[Document images with source code]

• • • •

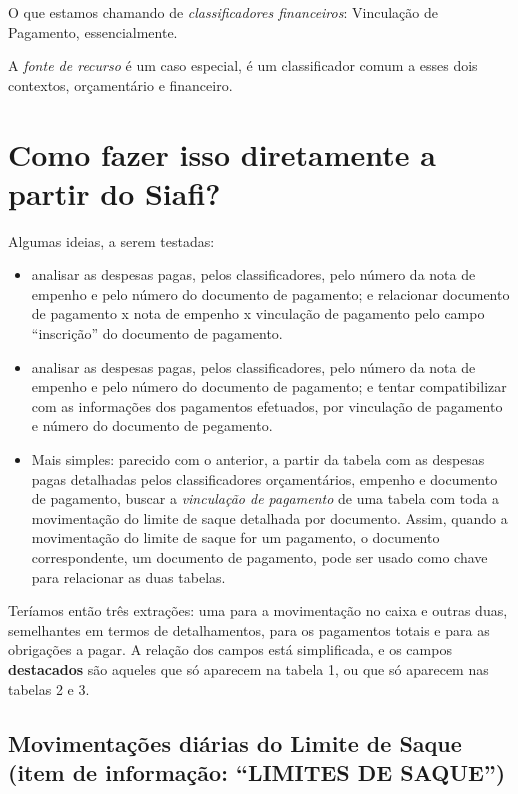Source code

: \documentclass[]{book}
\begin{document}
O que estamos chamando de \emph{classificadores financeiros}: Vinculação de Pagamento, essencialmente.

A \emph{fonte de recurso} é um caso especial, é um classificador comum a esses dois contextos, orçamentário e financeiro.

\hypertarget{como-fazer-isso-diretamente-a-partir-do-siafi}{%
\section{Como fazer isso diretamente a partir do Siafi?}\label{como-fazer-isso-diretamente-a-partir-do-siafi}}

Algumas ideias, a serem testadas:

\begin{itemize}
\item
  analisar as despesas pagas, pelos classificadores, pelo número da nota de empenho e pelo número do documento de pagamento; e relacionar documento de pagamento x nota de empenho x vinculação de pagamento pelo campo ``inscrição'' do documento de pagamento.
\item
  analisar as despesas pagas, pelos classificadores, pelo número da nota de empenho e pelo número do documento de pagamento; e tentar compatibilizar com as informações dos pagamentos efetuados, por vinculação de pagamento e número do documento de pegamento.
\item
  Mais simples: parecido com o anterior, a partir da tabela com as despesas pagas detalhadas pelos classificadores orçamentários, empenho e documento de pagamento, buscar a \emph{vinculação de pagamento} de uma tabela com toda a movimentação do limite de saque detalhada por documento. Assim, quando a movimentação do limite de saque for um pagamento, o documento correspondente, um documento de pagamento, pode ser usado como chave para relacionar as duas tabelas.
\end{itemize}

Teríamos então três extrações: uma para a movimentação no caixa e outras duas, semelhantes em termos de detalhamentos, para os pagamentos totais e para as obrigações a pagar. A relação dos campos está simplificada, e os campos \textbf{destacados} são aqueles que só aparecem na tabela 1, ou que só aparecem nas tabelas 2 e 3.

\hypertarget{movimentauxe7uxf5es-diuxe1rias-do-limite-de-saque-item-de-informauxe7uxe3o-limites-de-saque}{%
\subsection{Movimentações diárias do Limite de Saque (item de informação: ``LIMITES DE SAQUE'')}\label{movimentauxe7uxf5es-diuxe1rias-do-limite-de-saque-item-de-informauxe7uxe3o-limites-de-saque}}
\end{document}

• • • •

Of the entries above, how many lines hold the word "número"? Give back only that number.

## Answer area
2